Mary Higgins, MRH Consulting, is a consultant in the food and beverage industry. Additional information and resources for this article have been provided by Dairy Management Inc., www.innovatewithdairy.com.

SIDEBAR: avors

ADDED FLAVORINGS ARE OFTEN KEY TO CAREFULLY CRAFTED BEVERAGES. THEY DE-EMPHASIZE UNDESIRABLE FLAVORS AND OFFER A FAMILIAR NOTE TO SOME CONSUMERS, WHILE APPEALING TO OTHERS DESIRING SOMETHING UNIQUE.

AMONG FLAVORED STILL DRINKS INTRODUCED IN NORTH AMERICA SINCE JANUARY 1, 2007, THE TOP 10 MOST POPULAR FLAVORINGS WERE ALL FRUITS, LED BY LEMONADE, REPORTS DATA FROM MINTEL GLOBAL NEW PRODUCTS DATABASE (GNPD).

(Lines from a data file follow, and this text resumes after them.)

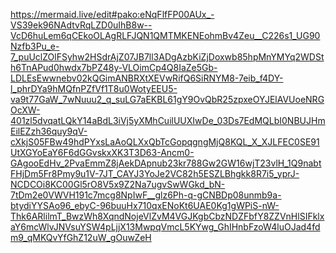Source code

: https://mermaid.live/edit#pako:eNqFlfFP00AUx_-VS39ek96NAdtvRqLZD0uIhB8w--VcD6huLem6qCEkoOLAgRLFJQN1QMTMKENEohmBv4Zeu__C226s1_UG90Nzfb3Pu_e-7_puUclZOlFSyhw2HSdrAjZ07JB7ll3ADgAzbKiZjDoxwb85hpMnYMYq2WDSth6TnAPud0hwdx7bPZ48y-VLOimCp4Q8IaZe5Gb-LDLEsEwwnebv02kQGimANBRXtXEVwRifQ6SiRNYM8-7eib_f4DY-l_phrDYa9hMQfnPZfVf1T8u0WotyEEU5-va9t77GaW_7wNuuu2_q_suLG7aEKBL61gY9OvQbR25zpxeOYJElAVUoeNRGOcXW-401zl5dvqatLQkY14aBdL3iVj5yXMhCuilUUXIwDe_03Ds7EdMQLbI0NBUJHmEilEZzh36quy9qV-cXkjS05FBw49hdPYxsLaAoQLXxQbTcGopqgngMjQ8KQL_X_XJLFEC0SE91UtXGYoEaY6F6dGGvskxXK3T3D63-Ancm0-GAgooEdHv_2PvaEmmZ8jAekDApnub23kr788Gw2GW16wjT23vlH_1Q9nabtFHjDm5Fr8Pmy9u1V-7JT_CAYJ3YoJe2VC82h5ESZLBhgkk8R7i5_yprJ-NCDCOi8KC00Gl5rO8V5x9Z2Na7ugvSwWGkd_bN-7tDm2e0VWVH191c7mcg8NpIwF__glz6Ph-q-gCNBDp08unmb9a-btydiYYSAo96_ebyC-96buuHx710qxENoKt6UAE0Kg1gWPiS-nW-Thk6ARlilmT_BwzWh8XqndNojeVlZvM4VGJKgbCbzNDZFbfY8ZZVnHlSIFklxaY6mcWlvJNVsuYSW4pLjjX13MwpqVmcL5KYwg_GhIHnbFzoW4luOJad4fdm9_qMKQvYfGhZ12uW_gOuwZeH

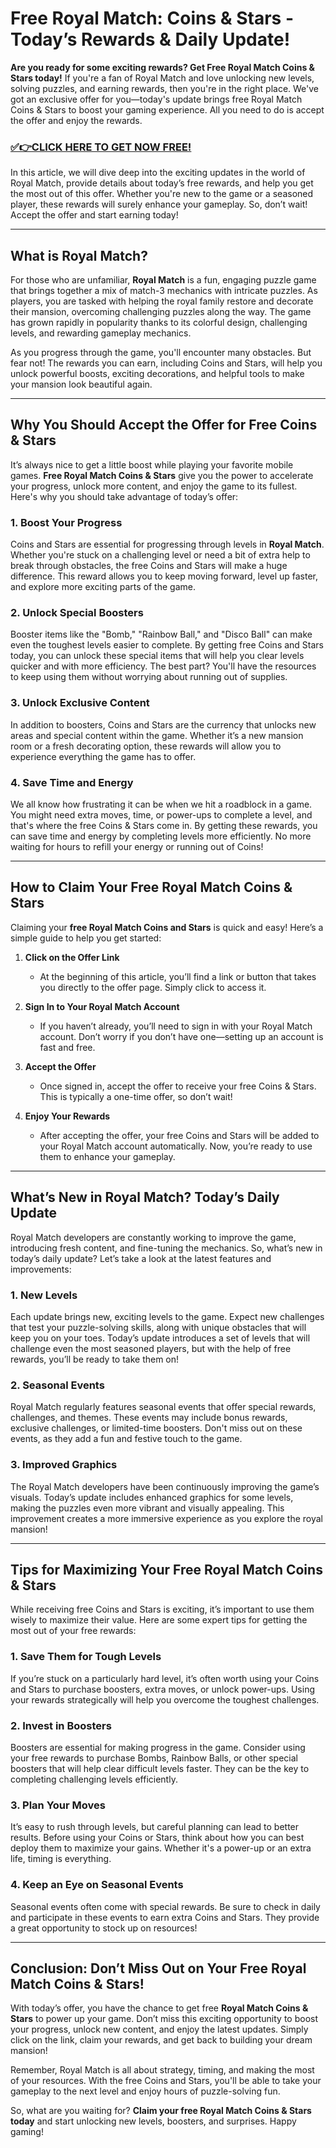 # Free Royal Match: Coins & Stars - Today’s Rewards & Daily Update!

**Are you ready for some exciting rewards? Get Free Royal Match Coins & Stars today!** If you're a fan of Royal Match and love unlocking new levels, solving puzzles, and earning rewards, then you're in the right place. We've got an exclusive offer for you—today's update brings free Royal Match Coins & Stars to boost your gaming experience. All you need to do is accept the offer and enjoy the rewards.

### [✅👉CLICK HERE TO GET NOW FREE!](https://freeforyou.xyz/royal/match/coins/)

In this article, we will dive deep into the exciting updates in the world of Royal Match, provide details about today’s free rewards, and help you get the most out of this offer. Whether you're new to the game or a seasoned player, these rewards will surely enhance your gameplay. So, don’t wait! Accept the offer and start earning today!

---

## What is Royal Match?

For those who are unfamiliar, **Royal Match** is a fun, engaging puzzle game that brings together a mix of match-3 mechanics with intricate puzzles. As players, you are tasked with helping the royal family restore and decorate their mansion, overcoming challenging puzzles along the way. The game has grown rapidly in popularity thanks to its colorful design, challenging levels, and rewarding gameplay mechanics.

As you progress through the game, you'll encounter many obstacles. But fear not! The rewards you can earn, including Coins and Stars, will help you unlock powerful boosts, exciting decorations, and helpful tools to make your mansion look beautiful again.

---

## Why You Should Accept the Offer for Free Coins & Stars

It’s always nice to get a little boost while playing your favorite mobile games. **Free Royal Match Coins & Stars** give you the power to accelerate your progress, unlock more content, and enjoy the game to its fullest. Here's why you should take advantage of today’s offer:

### 1. **Boost Your Progress**
Coins and Stars are essential for progressing through levels in **Royal Match**. Whether you're stuck on a challenging level or need a bit of extra help to break through obstacles, the free Coins and Stars will make a huge difference. This reward allows you to keep moving forward, level up faster, and explore more exciting parts of the game.

### 2. **Unlock Special Boosters**
Booster items like the "Bomb," "Rainbow Ball," and "Disco Ball" can make even the toughest levels easier to complete. By getting free Coins and Stars today, you can unlock these special items that will help you clear levels quicker and with more efficiency. The best part? You'll have the resources to keep using them without worrying about running out of supplies.

### 3. **Unlock Exclusive Content**
In addition to boosters, Coins and Stars are the currency that unlocks new areas and special content within the game. Whether it’s a new mansion room or a fresh decorating option, these rewards will allow you to experience everything the game has to offer. 

### 4. **Save Time and Energy**
We all know how frustrating it can be when we hit a roadblock in a game. You might need extra moves, time, or power-ups to complete a level, and that's where the free Coins & Stars come in. By getting these rewards, you can save time and energy by completing levels more efficiently. No more waiting for hours to refill your energy or running out of Coins!

---

## How to Claim Your Free Royal Match Coins & Stars

Claiming your **free Royal Match Coins and Stars** is quick and easy! Here’s a simple guide to help you get started:

1. **Click on the Offer Link**
   - At the beginning of this article, you’ll find a link or button that takes you directly to the offer page. Simply click to access it.
   
2. **Sign In to Your Royal Match Account**
   - If you haven’t already, you’ll need to sign in with your Royal Match account. Don’t worry if you don’t have one—setting up an account is fast and free.

3. **Accept the Offer**
   - Once signed in, accept the offer to receive your free Coins & Stars. This is typically a one-time offer, so don’t wait!

4. **Enjoy Your Rewards**
   - After accepting the offer, your free Coins and Stars will be added to your Royal Match account automatically. Now, you’re ready to use them to enhance your gameplay.

---

## What’s New in Royal Match? Today’s Daily Update

Royal Match developers are constantly working to improve the game, introducing fresh content, and fine-tuning the mechanics. So, what’s new in today’s daily update? Let’s take a look at the latest features and improvements:

### 1. **New Levels**
Each update brings new, exciting levels to the game. Expect new challenges that test your puzzle-solving skills, along with unique obstacles that will keep you on your toes. Today’s update introduces a set of levels that will challenge even the most seasoned players, but with the help of free rewards, you’ll be ready to take them on!

### 2. **Seasonal Events**
Royal Match regularly features seasonal events that offer special rewards, challenges, and themes. These events may include bonus rewards, exclusive challenges, or limited-time boosters. Don't miss out on these events, as they add a fun and festive touch to the game.

### 3. **Improved Graphics**
The Royal Match developers have been continuously improving the game’s visuals. Today’s update includes enhanced graphics for some levels, making the puzzles even more vibrant and visually appealing. This improvement creates a more immersive experience as you explore the royal mansion!

---

## Tips for Maximizing Your Free Royal Match Coins & Stars

While receiving free Coins and Stars is exciting, it’s important to use them wisely to maximize their value. Here are some expert tips for getting the most out of your free rewards:

### 1. **Save Them for Tough Levels**
If you’re stuck on a particularly hard level, it’s often worth using your Coins and Stars to purchase boosters, extra moves, or unlock power-ups. Using your rewards strategically will help you overcome the toughest challenges.

### 2. **Invest in Boosters**
Boosters are essential for making progress in the game. Consider using your free rewards to purchase Bombs, Rainbow Balls, or other special boosters that will help clear difficult levels faster. They can be the key to completing challenging levels efficiently.

### 3. **Plan Your Moves**
It’s easy to rush through levels, but careful planning can lead to better results. Before using your Coins or Stars, think about how you can best deploy them to maximize your gains. Whether it's a power-up or an extra life, timing is everything.

### 4. **Keep an Eye on Seasonal Events**
Seasonal events often come with special rewards. Be sure to check in daily and participate in these events to earn extra Coins and Stars. They provide a great opportunity to stock up on resources!

---

## Conclusion: Don’t Miss Out on Your Free Royal Match Coins & Stars!

With today’s offer, you have the chance to get free **Royal Match Coins & Stars** to power up your game. Don’t miss this exciting opportunity to boost your progress, unlock new content, and enjoy the latest updates. Simply click on the link, claim your rewards, and get back to building your dream mansion!

Remember, Royal Match is all about strategy, timing, and making the most of your resources. With the free Coins and Stars, you'll be able to take your gameplay to the next level and enjoy hours of puzzle-solving fun. 

So, what are you waiting for? **Claim your free Royal Match Coins & Stars today** and start unlocking new levels, boosters, and surprises. Happy gaming!
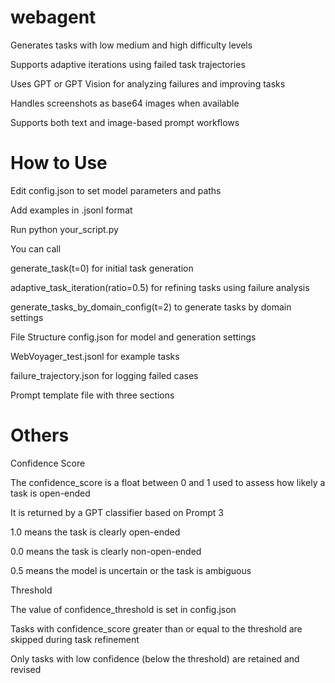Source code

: # webagent
Generates tasks with low medium and high difficulty levels

Supports adaptive iterations using failed task trajectories

Uses GPT or GPT Vision for analyzing failures and improving tasks

Handles screenshots as base64 images when available

Supports both text and image-based prompt workflows

# How to Use

Edit config.json to set model parameters and paths

Add examples in .jsonl format

Run python your_script.py

You can call

generate_task(t=0) for initial task generation

adaptive_task_iteration(ratio=0.5) for refining tasks using failure analysis

generate_tasks_by_domain_config(t=2) to generate tasks by domain settings

File Structure
config.json for model and generation settings

WebVoyager_test.jsonl for example tasks

failure_trajectory.json for logging failed cases

Prompt template file with three sections

# Others

Confidence Score

The confidence_score is a float between 0 and 1 used to assess how likely a task is open-ended

It is returned by a GPT classifier based on Prompt 3

1.0 means the task is clearly open-ended

0.0 means the task is clearly non-open-ended

0.5 means the model is uncertain or the task is ambiguous

Threshold

The value of confidence_threshold is set in config.json

Tasks with confidence_score greater than or equal to the threshold are skipped during task refinement

Only tasks with low confidence (below the threshold) are retained and revised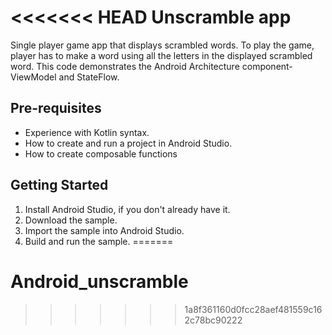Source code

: <<<<<<< HEAD
Unscramble app
=================================

Single player game app that displays scrambled words. To play the game, player has to make a
word using all the letters in the displayed scrambled word.
This code demonstrates the Android Architecture component- ViewModel and StateFlow.


Pre-requisites
--------------
* Experience with Kotlin syntax.
* How to create and run a project in Android Studio.
* How to create composable functions 


Getting Started
---------------
1. Install Android Studio, if you don't already have it.
2. Download the sample.
3. Import the sample into Android Studio.
4. Build and run the sample.
=======
# Android_unscramble
>>>>>>> 1a8f361160d0fcc28aef481559c162c78bc90222
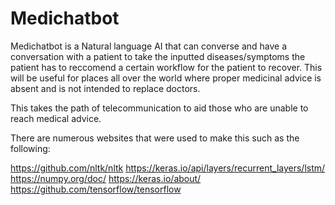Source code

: # Medichatbot
Medichatbot is a Natural language AI that can converse and have a conversation with a patient to take the inputted diseases/symptoms the patient has to reccomend a certain workflow for the patient to recover. This will be useful for places all over the world where proper medicinal advice is absent and is not intended to replace doctors.

This takes the path of telecommunication to aid those who are unable to reach medical advice.

There are numerous websites that were used to make this such as the following:

https://github.com/nltk/nltk
https://keras.io/api/layers/recurrent_layers/lstm/
https://numpy.org/doc/
https://keras.io/about/
https://github.com/tensorflow/tensorflow
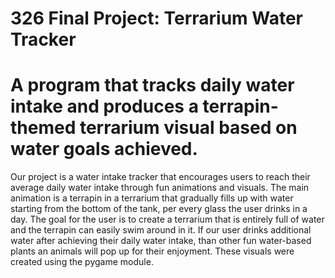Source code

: # 326 Final Project: Terrarium Water Tracker

# A program that tracks daily water intake and produces a terrapin-themed terrarium visual based on water goals achieved.

Our project is a  water intake tracker that encourages users to reach their average daily water intake through fun animations and visuals. The main animation is a terrapin in a terrarium that gradually fills up with water starting from the bottom of the tank, per every glass the user drinks in a day. The goal for the user is to create a terrarium that is entirely full of water and the terrapin can easily swim around in it. If our user drinks additional water after achieving their daily water intake, than other fun water-based plants an animals will pop up for their enjoyment. These visuals were created using the pygame module. 

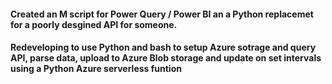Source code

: #### Created an M script for Power Query / Power BI an a Python replacemet for a poorly desgined API for someone.

#### Redeveloping to use Python and bash to setup Azure sotrage and query API, parse data, upload to Azure Blob storage and update on set intervals using a Python Azure serverless funtion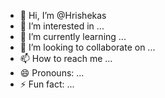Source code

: - 👋 Hi, I’m @Hrishekas
- 👀 I’m interested in ...
- 🌱 I’m currently learning ...
- 💞️ I’m looking to collaborate on ...
- 📫 How to reach me ...
- 😄 Pronouns: ...
- ⚡ Fun fact: ...

<!---
Hrishekas/Hrishekas is a ✨ special ✨ repository because its `README.md` (this file) appears on your GitHub profile.
You can click the Preview link to take a look at your changes.
--->
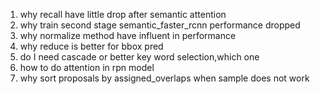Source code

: 1. why recall have little drop after semantic attention
2. why train second stage semantic_faster_rcnn performance dropped
3. why normalize method have influent in performance
4. why reduce is better for bbox pred
5. do I need cascade or better key word selection,which one
6. how to do attention in rpn model
7. why sort proposals by assigned_overlaps when sample  does not work

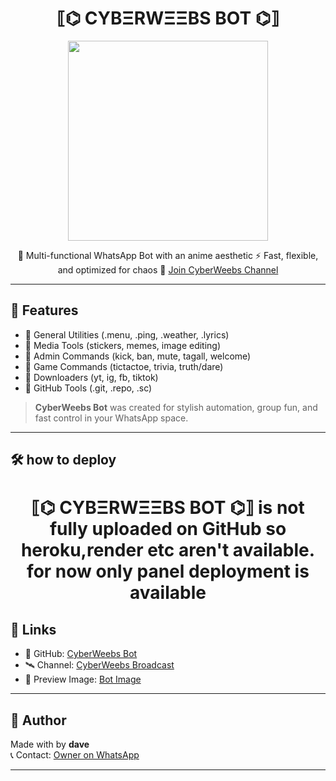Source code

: <h1 align="center">⟦⌬ CYBΞRWΞΞBS BOT ⌬⟧</h1>

<p align="center">
  <img src="https://files.catbox.moe/wlan6q.jpeg" width="320" />
</p>

<p align="center">
  🔮 Multi-functional WhatsApp Bot with an anime aesthetic  
  ⚡ Fast, flexible, and optimized for chaos  
  🔗 <a href="https://whatsapp.com/channel/0029VavpWUvGk1Fkbzz0vz0v">Join CyberWeebs Channel</a>  
</p>

---

## 🚀 Features

- 🔹 General Utilities (.menu, .ping, .weather, .lyrics)
- 🔹 Media Tools (stickers, memes, image editing)
- 🔹 Admin Commands (kick, ban, mute, tagall, welcome)
- 🔹 Game Commands (tictactoe, trivia, truth/dare)
- 🔹 Downloaders (yt, ig, fb, tiktok)
- 🔹 GitHub Tools (.git, .repo, .sc)

> **CyberWeebs Bot** was created for stylish automation, group fun, and fast control in your WhatsApp space.

---

## 🛠 how to deploy 
<h1 align="center">⟦⌬ CYBΞRWΞΞBS BOT ⌬⟧ is not fully uploaded on GitHub so heroku,render etc aren't available. for now only panel deployment is available</h1>

## 📡 Links

- 🔗 GitHub: [CyberWeebs Bot](https://github.com/Davemiracle01/cyberweebsbot)
- 🛰️ Channel: [CyberWeebs Broadcast](https://whatsapp.com/channel/0029VavpWUvGk1Fkbzz0vz0v)
- 📸 Preview Image: [Bot Image](https://files.catbox.moe/wlan6q.jpeg)

---

## 💬 Author

Made with by **dave**  
📞 Contact: [Owner on WhatsApp](https://wa.me/254769279076)

---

ADULTS AND KIDS ALIKE WANT FAMILIARITY. FOR EXAMPLE, HONEST TEAS LAUNCHED HONEST KIDS ORGANIC THIRST QUENCHER VARIETY PACK IN THE KID-FRIENDLY FLAVORS OF “GOODNESS GRAPENESS,” “BERRY BERRY GOOD LEMONADE” AND “TROPICAL TANGO PUNCH.”

HOWEVER, FURTHER DOWN THE LIST, LESS COMMON, BUT MORE INNOVATIVE, FLAVORINGS APPEAR. CANADA’S ELIXIR CARBER INTRODUCED A MAPLE & GROUND CHERRIES NON-ALCOHOLIC APERITIF UNDER THE ORFORD BRAND. THE APERITIF CAN BE SERVED WITH VODKA, RUM, WINE, MINERAL WATER OR LIME, ACCORDING TO MINTEL, AND IS A “WONDERFUL COMPLEMENT TO ANY CHEESE PLATTER.” IN ANOTHER FLASH OF CREATIVITY, THE COMPANY’S MOE’S MAPLE & ANISE NON-ALCOHOLIC DIGESTIVE IS A BEVERAGE TO BE SERVED ICE-COLD ALONE OR WITH RUM OR VODKA. IT CAN “BE USED AS A MARINADE, TO ENHANCE SOUPS OR TO ADD FLAVOR TO SEAFOOD OR WHITE MEAT. THE PRODUCT CAN BE USED TO MAKE SORBET OR DRIZZLED OVER ICE CREAM AND OTHER DESSERTS,” EXPLAINS MINTEL’S GNPD.

THEN, THERE IS THE MATTER OF NUTRITIONALLY INNOVATIVE BEVERAGES NEEDING A TOUCH OF “HELP.” READY-TO-DRINK, QUINOA GRAIN-BASED BEVERAGES FROM THE COMPANY QUINOA WERE JUST INTRODUCED UNDER THE QUINOA GOLD BRAND. THE COMPANY NOTES, “QUINOA IS A GRAIN THAT WAS USED BY THE INCAS OF THE ANDES MOUNTAINS IN PERU AND BOLIVIA AND CONTAINS NINE AMINO ACIDS, FIBER, PROTEIN, MANGANESE, MAGNESIUM, IRON, NIACIN, ZINC, RIBOFLAVIN AND VITAMINS AND MINERALS.” IT DIFFERENTIATES PRODUCTS IN THE LINE BY THE FLAVORINGS: DARK BERRY, MANGO PASSION AND PINA COLADA. THE INGREDIENTS LEGEND IN DARK BERRY READS, “AGAVE NECTAR, ORGANIC QUINOA, NATURAL FLAVORS, CITRIC ACID.”